Task material
★ ★ ★ ★

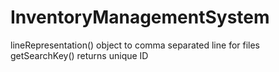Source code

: # InventoryManagementSystem
lineRepresentation() object to comma separated line for files
getSearchKey()	returns unique ID 
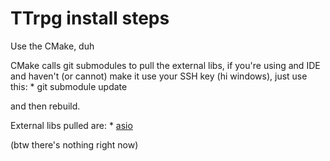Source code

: TTrpg install steps
=

Use the CMake, duh

CMake calls git submodules to pull the external libs, if you're using and IDE
and haven't (or cannot) make it use your SSH key (hi windows), just use this:
	* git submodule update

and then rebuild.

External libs pulled are:
	* [asio](https://github.com/chriskohlhoff/asio/)

(btw there's nothing right now)
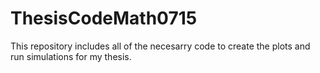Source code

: # ThesisCodeMath0715

This repository includes all of the necesarry code to create the plots and run simulations for my thesis. 
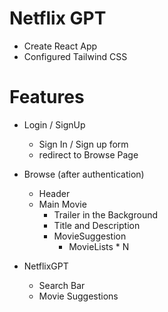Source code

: 
# Netflix GPT

- Create React App
- Configured Tailwind CSS



# Features
- Login / SignUp
  - Sign In / Sign up form
  - redirect to Browse Page

- Browse (after authentication)
  - Header
  - Main Movie
    - Trailer in the Background
    - Title and Description
    - MovieSuggestion
       - MovieLists * N

- NetflixGPT
   - Search Bar
   - Movie Suggestions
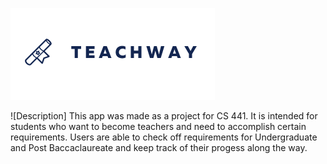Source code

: ![alt text](https://github.com/mmaks8/TeachWayApp/blob/master/TeachWay/TeachWay/TeachWay.Android/Resources/drawable/TeachWay_logo.png)

![Description]
This app was made as a project for CS 441. It is intended for students who want to become teachers and need to accomplish certain requirements. 
Users are able to check off requirements for Undergraduate and Post Baccaclaureate and keep track of their progess along the way.
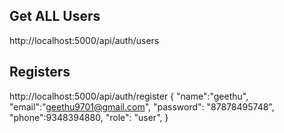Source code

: ## Get ALL Users
http://localhost:5000/api/auth/users

## Registers
http://localhost:5000/api/auth/register
{
"name":"geethu",
"email":"geethu9701@gmail.com",
"password": "87878495748",
"phone":9348394880,
"role": "user",
}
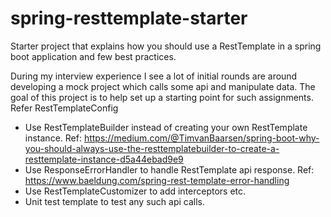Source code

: # spring-resttemplate-starter
Starter project that explains how you should use a RestTemplate in a  spring boot application and few best practices.

During my interview experience I see a lot of initial rounds are around developing a mock project which calls some api and manipulate data.
The goal of this project is to help set up a starting point for such assignments. 
Refer RestTemplateConfig
* Use RestTemplateBuilder instead of creating your own RestTemplate instance. Ref: https://medium.com/@TimvanBaarsen/spring-boot-why-you-should-always-use-the-resttemplatebuilder-to-create-a-resttemplate-instance-d5a44ebad9e9
* Use ResponseErrorHandler to handle RestTemplate api response. Ref: https://www.baeldung.com/spring-rest-template-error-handling
* Use RestTemplateCustomizer to add interceptors etc.
* Unit test template to test any such api calls.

★ ★ ★ ★

What you have to do
Nothing but the lines from the one containing "add interceptors etc." to the end of the material should be printed, each exactly as written.

Response
* Use RestTemplateCustomizer to add interceptors etc.
* Unit test template to test any such api calls.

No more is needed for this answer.